Cláudio Marques e Marília Hughes tem apreço por abordar temas que, ainda que muito importantes, parecem não encontrar espaço no grande cinema. Depois do tocante, denso e original Depois da Chuva, em que se debruçaram sobre a reabertura política e o processo de redemocratização do Brasil, período pouco explorado pela cinematografia brasileira, Marques e Hughes vão a Serra do Ramalho, cidade no sertão da Bahia.
Serra do Ramalho foi criada por famílias que foram expulsas de suas cidades para a construção da Usina Hidrelétrica de Sobradinho. Para que a barragem fosse construída no rio São Francisco, inúmeras cidades foram inundadas, expulsando da região seus moradores. Este é mais um exemplo de ações horríveis que aconteciam nas regiões interioranas do Brasil durante o período militar e que pouca (ou nenhuma!) informação temos.
Mas o contexto trazido pelos diretores é apenas pano de fundo para criar uma relação com o presente. A Cidade do Futuro é um filme sobre resistência, mas neste caso, de resistência ao conservadorismo. O longa-metragem acompanha as histórias de Milla, Gilmar e Igor, personagens que transitam na linha tênue entre ficção e realidade, cruzando acontecimentos reais das vidas dos atores com o roteiro previamente imaginado por Cláudio Marques.

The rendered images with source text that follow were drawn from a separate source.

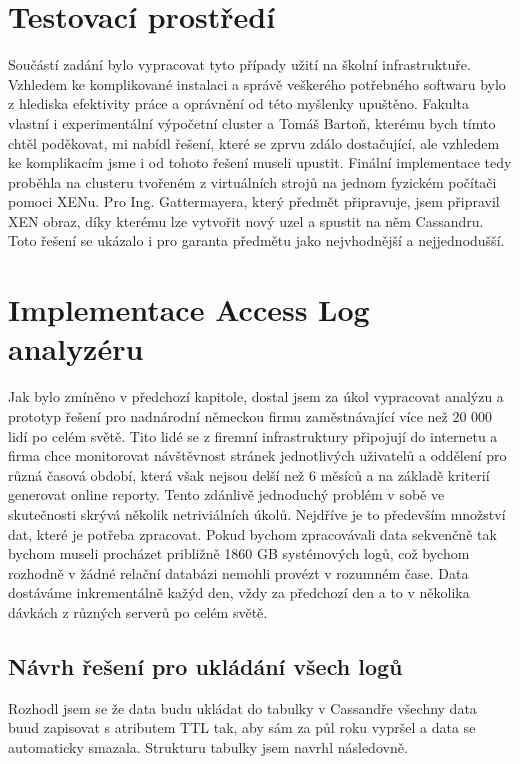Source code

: \section{Testovací prostředí}
Součástí zadání bylo vypracovat tyto případy užití na školní infrastruktuře. Vzhledem ke komplikované instalaci a správě veškerého potřebného softwaru bylo z hlediska efektivity práce a oprávnění od této myšlenky upuštěno. Fakulta vlastní i experimentální výpočetní cluster a Tomáš Bartoň, kterému bych tímto chtěl poděkovat, mi nabídl řešení, které se zprvu zdálo dostačující, ale vzhledem ke komplikacím jsme i od tohoto řešení museli upustit. Finální implementace tedy proběhla na clusteru tvořeném z virtuálních strojů na jednom fyzickém počítači pomoci XENu. Pro Ing. Gattermayera, který předmět připravuje, jsem připravil XEN obraz, díky kterému lze vytvořit nový uzel a spustit na něm Cassandru. Toto řešení se ukázalo i pro garanta předmětu jako nejvhodnější a nejjednodušší. 

\section{Implementace Access Log analyzéru}
Jak bylo zmíněno v předchozí kapitole, dostal jsem za úkol vypracovat analýzu a prototyp řešení pro nadnárodní německou firmu zaměstnávající  více než 20 000 lidí po celém světě. Tito lidé se z firemní infrastruktury připojují do internetu a firma chce monitorovat návštěvnost stránek jednotlivých uživatelů a oddělení pro různá časová období, která však nejsou delší než 6 měsíců a na základě kriterií generovat online reporty. Tento zdánlivě jednoduchý problém v sobě ve skutečnosti skrývá několik netriviálních úkolů. Nejdříve je to především množství dat, které je potřeba zpracovat. Pokud bychom zpracovávali data sekvenčně tak bychom museli procházet približně 1860 GB systémových logů, což bychom rozhodně v žádné relační databázi nemohli provézt v rozumném čase. Data dostáváme inkrementálně kažýd den, vždy za předchozí den a to v několika dávkách z různých serverů po celém světě. 


\subsection{Návrh řešení pro ukládání všech logů}
Rozhodl jsem se že data budu ukládat do tabulky v Cassandře všechny data buud zapisovat s atributem TTL tak, aby sám za půl roku vypršel a data se automaticky smazala. Strukturu tabulky jsem navrhl následovně.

O longa-metragem acompanha as histórias de Milla, Gilmar e Igor, personagens que transitam na linha tênue entre ficção e realidade, cruzando acontecimentos reais das vidas dos atores com o roteiro previamente imaginado por Cláudio Marques.
Gilmar é professor de História em Serra do Ramalho; Milla é professora do grupo de teatro da escola local; Igor é um vaqueiro. A força do filme reside menos na interpretação dos três, atores amadores, e mais em seus complexos personagens e no que os une.
Gilmar e Igor são homossexuais e se amam; Milla é bissexual; Gilmar e Milla desejam ter um filho; Gilmar, Milla e Igor enfrentam o conservadorismo local – de colegas de trabalho, amigos, familiares e outros habitantes de Serra do Ramalho – para serem uma família.
Marques e Hughes deixam, assim como feito em Depois da Chuva, pequenas lacunas propositais em A Cidade do Futuro. Desta maneira, os diretores convidam o público a preenchê-las e significá-las conforme sua bagagem cultural e de vida, criando diferentes narrativas intermediárias para a mesma obra. Um recurso ousado, diga-se, de quem tem confiança que o subtexto será bem absorvido pelo espectador, ou que, ao menos, causará uma reflexão importante sobre o retrocesso conservador a que assistimos diariamente.
A Cidade do Futuro tem mais uma exibição no 5º Olhar de Cinema. Hoje, dia 14, às 19h, no Espaço Itaú.